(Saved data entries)
━━━━━━━━━━━━━━━━━━━━

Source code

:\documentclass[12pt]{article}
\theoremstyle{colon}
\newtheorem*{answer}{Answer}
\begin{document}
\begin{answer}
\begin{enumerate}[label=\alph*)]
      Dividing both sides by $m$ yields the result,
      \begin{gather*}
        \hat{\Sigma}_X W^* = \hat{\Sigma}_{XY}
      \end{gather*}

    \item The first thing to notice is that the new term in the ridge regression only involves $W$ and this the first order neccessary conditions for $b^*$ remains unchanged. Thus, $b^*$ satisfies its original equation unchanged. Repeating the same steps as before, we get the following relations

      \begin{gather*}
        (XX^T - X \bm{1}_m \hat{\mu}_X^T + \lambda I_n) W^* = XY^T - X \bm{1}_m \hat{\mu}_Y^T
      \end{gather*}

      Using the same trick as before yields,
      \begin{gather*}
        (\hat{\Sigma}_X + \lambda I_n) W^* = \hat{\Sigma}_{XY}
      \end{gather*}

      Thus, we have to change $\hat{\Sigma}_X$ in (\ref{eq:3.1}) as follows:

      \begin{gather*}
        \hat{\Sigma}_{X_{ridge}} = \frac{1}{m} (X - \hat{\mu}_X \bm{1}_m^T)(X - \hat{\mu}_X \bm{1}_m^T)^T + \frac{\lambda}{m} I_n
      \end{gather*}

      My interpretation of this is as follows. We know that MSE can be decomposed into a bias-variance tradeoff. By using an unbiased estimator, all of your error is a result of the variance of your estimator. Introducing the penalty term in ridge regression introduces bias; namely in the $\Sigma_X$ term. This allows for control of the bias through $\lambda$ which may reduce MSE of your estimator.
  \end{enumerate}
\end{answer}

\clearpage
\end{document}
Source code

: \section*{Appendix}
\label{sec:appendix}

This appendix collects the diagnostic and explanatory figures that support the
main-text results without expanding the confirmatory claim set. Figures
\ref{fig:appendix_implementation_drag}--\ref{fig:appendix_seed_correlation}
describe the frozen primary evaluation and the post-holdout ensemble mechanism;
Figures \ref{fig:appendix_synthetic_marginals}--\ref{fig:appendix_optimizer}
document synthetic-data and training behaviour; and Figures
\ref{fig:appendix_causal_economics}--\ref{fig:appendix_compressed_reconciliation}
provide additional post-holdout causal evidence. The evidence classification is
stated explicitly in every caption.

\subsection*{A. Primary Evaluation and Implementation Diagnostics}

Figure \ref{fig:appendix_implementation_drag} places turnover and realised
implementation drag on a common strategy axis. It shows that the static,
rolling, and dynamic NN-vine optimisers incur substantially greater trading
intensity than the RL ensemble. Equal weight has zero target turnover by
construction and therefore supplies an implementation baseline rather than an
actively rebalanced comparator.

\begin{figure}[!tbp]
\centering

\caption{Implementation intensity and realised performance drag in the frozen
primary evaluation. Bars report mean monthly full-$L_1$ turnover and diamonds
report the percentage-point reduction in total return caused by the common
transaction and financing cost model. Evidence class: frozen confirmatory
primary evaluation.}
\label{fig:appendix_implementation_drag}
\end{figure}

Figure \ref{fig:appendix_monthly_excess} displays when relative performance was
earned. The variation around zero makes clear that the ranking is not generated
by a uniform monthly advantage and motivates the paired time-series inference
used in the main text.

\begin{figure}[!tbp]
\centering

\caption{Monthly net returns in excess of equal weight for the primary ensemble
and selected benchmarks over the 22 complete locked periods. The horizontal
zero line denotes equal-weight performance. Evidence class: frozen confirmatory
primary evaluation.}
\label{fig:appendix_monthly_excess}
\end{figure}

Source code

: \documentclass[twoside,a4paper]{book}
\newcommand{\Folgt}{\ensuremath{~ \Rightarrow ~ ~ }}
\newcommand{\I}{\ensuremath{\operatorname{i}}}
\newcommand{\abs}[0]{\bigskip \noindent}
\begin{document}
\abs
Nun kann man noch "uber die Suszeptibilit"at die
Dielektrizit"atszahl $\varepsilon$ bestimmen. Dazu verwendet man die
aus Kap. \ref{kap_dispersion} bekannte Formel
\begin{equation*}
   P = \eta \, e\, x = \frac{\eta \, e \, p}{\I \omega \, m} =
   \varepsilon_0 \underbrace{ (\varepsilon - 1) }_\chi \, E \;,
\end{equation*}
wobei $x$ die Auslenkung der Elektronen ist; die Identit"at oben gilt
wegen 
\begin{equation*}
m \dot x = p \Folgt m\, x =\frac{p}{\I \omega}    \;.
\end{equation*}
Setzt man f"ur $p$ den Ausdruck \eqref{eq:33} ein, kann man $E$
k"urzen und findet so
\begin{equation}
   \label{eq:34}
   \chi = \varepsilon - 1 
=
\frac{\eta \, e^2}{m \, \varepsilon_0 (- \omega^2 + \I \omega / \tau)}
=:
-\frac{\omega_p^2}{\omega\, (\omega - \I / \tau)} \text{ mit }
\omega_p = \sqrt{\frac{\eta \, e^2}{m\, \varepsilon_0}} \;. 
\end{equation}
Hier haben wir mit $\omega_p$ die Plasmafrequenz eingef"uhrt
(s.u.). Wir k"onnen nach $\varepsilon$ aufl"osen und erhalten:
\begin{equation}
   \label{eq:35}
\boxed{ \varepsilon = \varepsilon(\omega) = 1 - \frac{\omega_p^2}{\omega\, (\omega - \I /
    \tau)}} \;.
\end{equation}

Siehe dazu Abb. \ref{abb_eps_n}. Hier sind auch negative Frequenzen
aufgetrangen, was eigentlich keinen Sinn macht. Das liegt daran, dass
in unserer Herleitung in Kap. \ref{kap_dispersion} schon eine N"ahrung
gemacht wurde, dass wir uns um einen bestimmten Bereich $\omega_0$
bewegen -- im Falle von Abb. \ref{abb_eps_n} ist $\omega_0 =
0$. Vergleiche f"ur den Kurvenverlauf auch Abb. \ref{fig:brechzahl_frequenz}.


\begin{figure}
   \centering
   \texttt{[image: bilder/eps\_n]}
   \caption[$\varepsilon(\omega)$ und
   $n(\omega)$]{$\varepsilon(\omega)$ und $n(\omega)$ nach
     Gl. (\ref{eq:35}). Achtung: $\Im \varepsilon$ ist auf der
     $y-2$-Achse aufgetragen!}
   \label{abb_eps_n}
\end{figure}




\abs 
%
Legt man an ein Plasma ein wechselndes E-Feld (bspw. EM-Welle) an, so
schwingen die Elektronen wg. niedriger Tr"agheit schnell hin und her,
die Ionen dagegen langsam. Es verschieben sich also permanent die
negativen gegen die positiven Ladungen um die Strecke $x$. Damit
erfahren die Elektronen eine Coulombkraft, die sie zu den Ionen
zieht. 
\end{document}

━━━━━━━━━━━━━━━━━━━━

§ **Instructions to follow**: Please return all lines above in which the string "dass" is found.

§ **Solution for this task**:
aufgetrangen, was eigentlich keinen Sinn macht. Das liegt daran, dass
gemacht wurde, dass wir uns um einen bestimmten Bereich $\omega_0$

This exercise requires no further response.